**Information**
***
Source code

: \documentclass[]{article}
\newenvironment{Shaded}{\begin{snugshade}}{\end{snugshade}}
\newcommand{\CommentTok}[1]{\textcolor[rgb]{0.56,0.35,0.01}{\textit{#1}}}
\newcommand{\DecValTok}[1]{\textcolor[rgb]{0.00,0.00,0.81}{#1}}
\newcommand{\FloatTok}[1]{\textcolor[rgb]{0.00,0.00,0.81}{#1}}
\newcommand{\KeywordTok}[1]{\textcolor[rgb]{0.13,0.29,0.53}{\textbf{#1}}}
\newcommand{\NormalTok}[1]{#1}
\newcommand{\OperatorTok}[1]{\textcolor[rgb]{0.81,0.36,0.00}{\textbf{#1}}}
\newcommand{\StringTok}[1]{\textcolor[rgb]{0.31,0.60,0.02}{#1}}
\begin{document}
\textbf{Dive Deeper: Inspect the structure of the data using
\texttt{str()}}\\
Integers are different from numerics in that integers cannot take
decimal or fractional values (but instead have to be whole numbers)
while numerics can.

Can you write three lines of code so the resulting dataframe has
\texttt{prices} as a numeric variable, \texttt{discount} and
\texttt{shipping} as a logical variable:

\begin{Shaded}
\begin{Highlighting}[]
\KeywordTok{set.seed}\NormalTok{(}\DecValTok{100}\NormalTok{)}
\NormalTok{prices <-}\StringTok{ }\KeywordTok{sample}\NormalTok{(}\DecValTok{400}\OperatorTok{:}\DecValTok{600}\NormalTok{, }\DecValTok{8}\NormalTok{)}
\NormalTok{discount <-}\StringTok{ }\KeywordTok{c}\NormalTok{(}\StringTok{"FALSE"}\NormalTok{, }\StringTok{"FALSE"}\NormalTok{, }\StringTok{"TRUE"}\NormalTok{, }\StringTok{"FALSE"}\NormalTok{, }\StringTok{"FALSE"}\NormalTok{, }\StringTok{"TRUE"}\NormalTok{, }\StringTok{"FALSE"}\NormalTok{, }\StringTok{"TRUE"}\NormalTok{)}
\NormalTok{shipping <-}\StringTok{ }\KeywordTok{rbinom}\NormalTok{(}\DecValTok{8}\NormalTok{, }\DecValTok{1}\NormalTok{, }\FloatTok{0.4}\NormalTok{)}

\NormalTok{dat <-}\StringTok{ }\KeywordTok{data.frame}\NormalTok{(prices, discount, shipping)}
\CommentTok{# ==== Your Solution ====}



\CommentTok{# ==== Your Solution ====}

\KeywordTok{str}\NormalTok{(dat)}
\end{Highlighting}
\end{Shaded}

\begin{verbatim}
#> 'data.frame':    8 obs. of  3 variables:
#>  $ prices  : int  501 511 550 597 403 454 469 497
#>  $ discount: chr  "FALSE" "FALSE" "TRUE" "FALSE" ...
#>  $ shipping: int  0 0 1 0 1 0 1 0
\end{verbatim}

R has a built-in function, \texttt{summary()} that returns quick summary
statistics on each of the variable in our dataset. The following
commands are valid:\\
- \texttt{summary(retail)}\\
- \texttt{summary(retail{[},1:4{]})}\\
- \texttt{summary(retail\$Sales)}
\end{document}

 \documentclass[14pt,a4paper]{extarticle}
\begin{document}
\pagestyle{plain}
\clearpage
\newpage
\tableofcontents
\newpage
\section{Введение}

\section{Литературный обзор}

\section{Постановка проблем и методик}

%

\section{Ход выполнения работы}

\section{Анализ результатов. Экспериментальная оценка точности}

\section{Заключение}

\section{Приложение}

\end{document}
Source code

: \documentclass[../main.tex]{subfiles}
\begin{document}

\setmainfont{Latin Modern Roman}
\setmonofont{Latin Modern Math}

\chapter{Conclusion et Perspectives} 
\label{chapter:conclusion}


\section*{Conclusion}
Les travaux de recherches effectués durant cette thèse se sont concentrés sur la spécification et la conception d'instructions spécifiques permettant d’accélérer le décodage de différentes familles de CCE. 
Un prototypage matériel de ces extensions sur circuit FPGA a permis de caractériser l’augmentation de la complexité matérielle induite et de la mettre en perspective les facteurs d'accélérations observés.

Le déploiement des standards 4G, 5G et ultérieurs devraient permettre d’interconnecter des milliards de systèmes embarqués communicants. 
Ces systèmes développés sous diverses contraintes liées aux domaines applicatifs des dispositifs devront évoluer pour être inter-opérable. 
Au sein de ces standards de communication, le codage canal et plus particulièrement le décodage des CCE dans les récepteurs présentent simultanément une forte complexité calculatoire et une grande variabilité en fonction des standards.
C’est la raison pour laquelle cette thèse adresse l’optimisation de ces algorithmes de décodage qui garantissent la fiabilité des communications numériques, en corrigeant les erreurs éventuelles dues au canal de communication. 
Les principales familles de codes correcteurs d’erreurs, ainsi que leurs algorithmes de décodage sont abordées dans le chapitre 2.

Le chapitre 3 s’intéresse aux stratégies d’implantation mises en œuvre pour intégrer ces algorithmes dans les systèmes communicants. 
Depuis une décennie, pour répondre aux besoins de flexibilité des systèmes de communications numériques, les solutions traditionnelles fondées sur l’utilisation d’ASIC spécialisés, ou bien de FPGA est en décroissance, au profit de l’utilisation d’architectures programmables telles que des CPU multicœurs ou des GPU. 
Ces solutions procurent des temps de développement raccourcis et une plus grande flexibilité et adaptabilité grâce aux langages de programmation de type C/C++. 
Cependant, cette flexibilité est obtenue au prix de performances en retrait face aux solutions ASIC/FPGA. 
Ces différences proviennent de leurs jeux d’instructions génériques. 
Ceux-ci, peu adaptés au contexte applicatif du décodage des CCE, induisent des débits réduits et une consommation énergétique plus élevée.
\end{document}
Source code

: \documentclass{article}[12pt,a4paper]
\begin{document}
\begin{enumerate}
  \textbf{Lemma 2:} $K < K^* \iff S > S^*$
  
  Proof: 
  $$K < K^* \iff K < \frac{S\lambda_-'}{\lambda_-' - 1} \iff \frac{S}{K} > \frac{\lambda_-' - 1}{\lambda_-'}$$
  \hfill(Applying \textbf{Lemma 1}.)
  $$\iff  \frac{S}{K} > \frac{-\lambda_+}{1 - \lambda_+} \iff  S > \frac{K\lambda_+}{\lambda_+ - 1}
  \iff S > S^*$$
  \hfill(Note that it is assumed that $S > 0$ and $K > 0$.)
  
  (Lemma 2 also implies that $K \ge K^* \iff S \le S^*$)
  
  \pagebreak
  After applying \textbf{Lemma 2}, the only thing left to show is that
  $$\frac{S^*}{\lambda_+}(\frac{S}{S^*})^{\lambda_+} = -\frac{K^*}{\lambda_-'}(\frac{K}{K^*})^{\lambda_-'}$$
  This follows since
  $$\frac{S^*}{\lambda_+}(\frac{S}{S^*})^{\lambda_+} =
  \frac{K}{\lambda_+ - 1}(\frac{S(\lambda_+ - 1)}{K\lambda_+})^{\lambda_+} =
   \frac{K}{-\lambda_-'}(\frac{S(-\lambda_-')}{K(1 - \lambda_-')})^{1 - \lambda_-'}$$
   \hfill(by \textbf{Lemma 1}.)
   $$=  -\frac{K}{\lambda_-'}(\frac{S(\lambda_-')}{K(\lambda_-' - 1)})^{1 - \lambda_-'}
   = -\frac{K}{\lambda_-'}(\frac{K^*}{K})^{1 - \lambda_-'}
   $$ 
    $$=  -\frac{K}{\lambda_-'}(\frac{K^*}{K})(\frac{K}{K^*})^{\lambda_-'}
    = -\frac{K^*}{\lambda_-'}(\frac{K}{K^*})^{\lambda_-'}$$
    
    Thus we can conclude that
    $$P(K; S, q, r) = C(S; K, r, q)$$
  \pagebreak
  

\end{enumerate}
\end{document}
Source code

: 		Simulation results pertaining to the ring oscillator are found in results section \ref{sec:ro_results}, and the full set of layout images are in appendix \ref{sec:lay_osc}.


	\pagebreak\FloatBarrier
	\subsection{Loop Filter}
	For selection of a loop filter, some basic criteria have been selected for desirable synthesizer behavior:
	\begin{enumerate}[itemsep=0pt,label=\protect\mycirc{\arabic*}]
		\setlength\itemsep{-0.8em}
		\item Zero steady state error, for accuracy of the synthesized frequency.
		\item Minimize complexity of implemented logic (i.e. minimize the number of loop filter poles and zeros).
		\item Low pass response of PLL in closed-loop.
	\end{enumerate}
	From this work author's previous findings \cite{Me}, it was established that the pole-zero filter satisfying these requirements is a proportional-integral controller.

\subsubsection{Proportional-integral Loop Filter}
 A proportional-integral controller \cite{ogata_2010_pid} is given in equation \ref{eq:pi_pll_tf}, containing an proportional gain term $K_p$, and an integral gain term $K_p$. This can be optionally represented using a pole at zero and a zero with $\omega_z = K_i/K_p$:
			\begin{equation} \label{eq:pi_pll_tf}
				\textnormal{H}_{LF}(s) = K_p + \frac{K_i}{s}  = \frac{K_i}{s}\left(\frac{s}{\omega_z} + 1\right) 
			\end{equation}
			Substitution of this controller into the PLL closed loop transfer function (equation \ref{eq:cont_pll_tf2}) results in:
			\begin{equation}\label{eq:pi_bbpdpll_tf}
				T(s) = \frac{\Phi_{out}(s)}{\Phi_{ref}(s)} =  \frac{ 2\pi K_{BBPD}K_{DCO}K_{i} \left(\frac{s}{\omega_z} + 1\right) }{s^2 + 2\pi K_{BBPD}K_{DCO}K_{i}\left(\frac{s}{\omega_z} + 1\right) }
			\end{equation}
***
**Your instructions**
Please copy each line from the material above in which the string "hfill" appears.

**Solution**
  \hfill(Applying \textbf{Lemma 1}.)
  \hfill(Note that it is assumed that $S > 0$ and $K > 0$.)
   \hfill(by \textbf{Lemma 1}.)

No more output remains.